_Problem statement:_ Starting at the line that contains "After completing the", repeat each line exactly until the records end, keeping both the first and the last.
"""
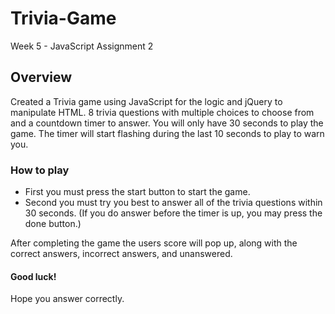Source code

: # Trivia-Game

Week 5 - JavaScript Assignment 2

## Overview

Created a Trivia game using JavaScript for the logic and jQuery to manipulate HTML. 8 trivia questions with multiple choices to choose from and a countdown timer to answer. You will only have 30 seconds to play the game. The timer will start flashing during the last 10 seconds to play to warn you.

### How to play

* First you must press the start button to start the game.
* Second you must try you best to answer all of the trivia questions within 30 seconds. (If you do answer before the timer is up, you may press the done button.)

After completing the game the users score will pop up, along with the correct answers, incorrect answers, and unanswered.

#### Good luck! 
Hope you answer correctly.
"""
_Reply:_
After completing the game the users score will pop up, along with the correct answers, incorrect answers, and unanswered.

#### Good luck! 
Hope you answer correctly.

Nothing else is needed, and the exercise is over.